Sexual politics: The real thing

Lisa Schiffren

December 04, 1992|By Lisa Schiffren

TWO Sundays ago I stumbled to the door to retrieve my Washington Post and, like most Washingtonians, scanned the headlines to see what was happening -- a local euphemism meaning, "What politician has been caught doing something outrageous or disgraceful?"

I didn't expect much because transitions are dry periods for scandals, but habit is strong and, anyway, my search was rewarded.

The front-page headline screamed that several women had accused Sen. Bob Packwood of Oregon of making unwanted sexual advances to many women. I read on with the nonpartisan schadenfreude that all lowly Washington staffers reserve for the troubles of the mighty.

The article sparked a few entirely personal observations.

This was no everyday scandal such as Congress' bounced checks or eavesdropping on political appointees. Unwanted sexual advances are, of course, sexual harassment, the hottest scandal category of the moment.

Nor was this the same old sexual harassment we've heard about continuously from the Thomas-Hill hearings through the election.

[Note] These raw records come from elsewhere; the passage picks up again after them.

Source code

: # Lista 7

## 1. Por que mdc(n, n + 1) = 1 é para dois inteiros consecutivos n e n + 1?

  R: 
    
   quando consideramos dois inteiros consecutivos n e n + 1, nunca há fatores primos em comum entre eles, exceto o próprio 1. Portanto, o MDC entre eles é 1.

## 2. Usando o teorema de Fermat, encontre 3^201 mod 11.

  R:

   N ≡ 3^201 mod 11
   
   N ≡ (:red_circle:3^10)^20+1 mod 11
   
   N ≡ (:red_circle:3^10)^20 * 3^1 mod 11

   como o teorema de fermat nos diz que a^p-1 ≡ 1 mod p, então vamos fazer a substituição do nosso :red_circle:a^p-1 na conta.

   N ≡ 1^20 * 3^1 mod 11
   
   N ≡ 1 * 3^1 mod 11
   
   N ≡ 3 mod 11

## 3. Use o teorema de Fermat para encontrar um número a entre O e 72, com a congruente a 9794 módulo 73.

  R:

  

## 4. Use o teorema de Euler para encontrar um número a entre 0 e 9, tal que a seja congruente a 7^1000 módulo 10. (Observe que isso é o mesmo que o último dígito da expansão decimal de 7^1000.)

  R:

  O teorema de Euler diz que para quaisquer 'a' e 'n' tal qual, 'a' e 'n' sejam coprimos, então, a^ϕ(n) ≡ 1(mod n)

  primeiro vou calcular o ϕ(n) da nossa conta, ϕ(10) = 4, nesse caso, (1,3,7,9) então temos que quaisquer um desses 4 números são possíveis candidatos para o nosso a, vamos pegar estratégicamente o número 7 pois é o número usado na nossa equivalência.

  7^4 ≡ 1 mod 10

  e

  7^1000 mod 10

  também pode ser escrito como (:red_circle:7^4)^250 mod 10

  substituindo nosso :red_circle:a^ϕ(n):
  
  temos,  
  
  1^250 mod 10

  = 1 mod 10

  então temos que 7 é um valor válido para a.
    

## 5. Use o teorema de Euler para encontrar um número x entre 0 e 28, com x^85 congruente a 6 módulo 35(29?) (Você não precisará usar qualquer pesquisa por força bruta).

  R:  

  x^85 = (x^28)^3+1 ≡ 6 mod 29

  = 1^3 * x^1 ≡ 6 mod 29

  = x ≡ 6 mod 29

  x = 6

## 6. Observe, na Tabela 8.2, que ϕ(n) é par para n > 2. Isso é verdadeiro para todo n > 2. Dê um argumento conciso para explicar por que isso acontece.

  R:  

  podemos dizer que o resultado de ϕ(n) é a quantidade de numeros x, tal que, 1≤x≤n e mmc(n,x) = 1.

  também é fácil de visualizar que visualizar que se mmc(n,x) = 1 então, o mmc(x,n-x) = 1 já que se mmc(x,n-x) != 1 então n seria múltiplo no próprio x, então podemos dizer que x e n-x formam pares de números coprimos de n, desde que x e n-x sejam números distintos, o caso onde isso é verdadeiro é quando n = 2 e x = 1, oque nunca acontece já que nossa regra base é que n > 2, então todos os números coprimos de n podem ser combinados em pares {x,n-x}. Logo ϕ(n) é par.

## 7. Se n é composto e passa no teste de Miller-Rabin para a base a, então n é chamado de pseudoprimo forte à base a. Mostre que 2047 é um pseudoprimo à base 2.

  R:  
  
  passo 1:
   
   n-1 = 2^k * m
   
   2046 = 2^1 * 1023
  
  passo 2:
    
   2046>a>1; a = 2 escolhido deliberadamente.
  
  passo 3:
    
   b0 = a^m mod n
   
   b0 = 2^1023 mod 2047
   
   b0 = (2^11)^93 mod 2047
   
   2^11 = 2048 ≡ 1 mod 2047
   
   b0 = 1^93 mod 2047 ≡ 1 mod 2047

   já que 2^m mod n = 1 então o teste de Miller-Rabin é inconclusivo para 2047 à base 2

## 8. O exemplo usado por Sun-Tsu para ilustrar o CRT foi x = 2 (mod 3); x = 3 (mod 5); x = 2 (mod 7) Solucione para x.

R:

The article called the allegations a genuine paradox because the senator has, by feminist standards, an excellent record on "women's issues."

This paradox was so complicated I didn't quite get it, so I skimmed the rest of the article, more than a full page of descriptions of various women's complaints that Senator Packwood had lunged at or grabbed them in inappropriate circumstances.

Surrounding these allegations were testaments to his advocacy of abortion rights, hiring of women for important jobs and devotion to pet feminist causes. Senator Packwood has been an exemplar of that quaint breed, the socially liberal Republican.

"Accusations Run Counter to Record," stated the headline.

Could this possibly mean that it is considered inconsistent (therefore paradoxical, even hypocritical) for liberals, who believe unfettered sexual autonomy, especially for women, to make overtures to women who might not reciprocate?

Evidently so. I guess I had missed this important socio-linguistic evolution. Last I'd heard it was only hypocrisy when conservatives -- who talk about morality, favor "family values" and oppose abortion -- were found to have personal interests in sex beyond marriage.

Perhaps there were other new paradoxes I had missed. Indeed, close study of the reporting on the Packwood story has revealed several worth noting, just in time for the forthcoming Senate ethics investigation.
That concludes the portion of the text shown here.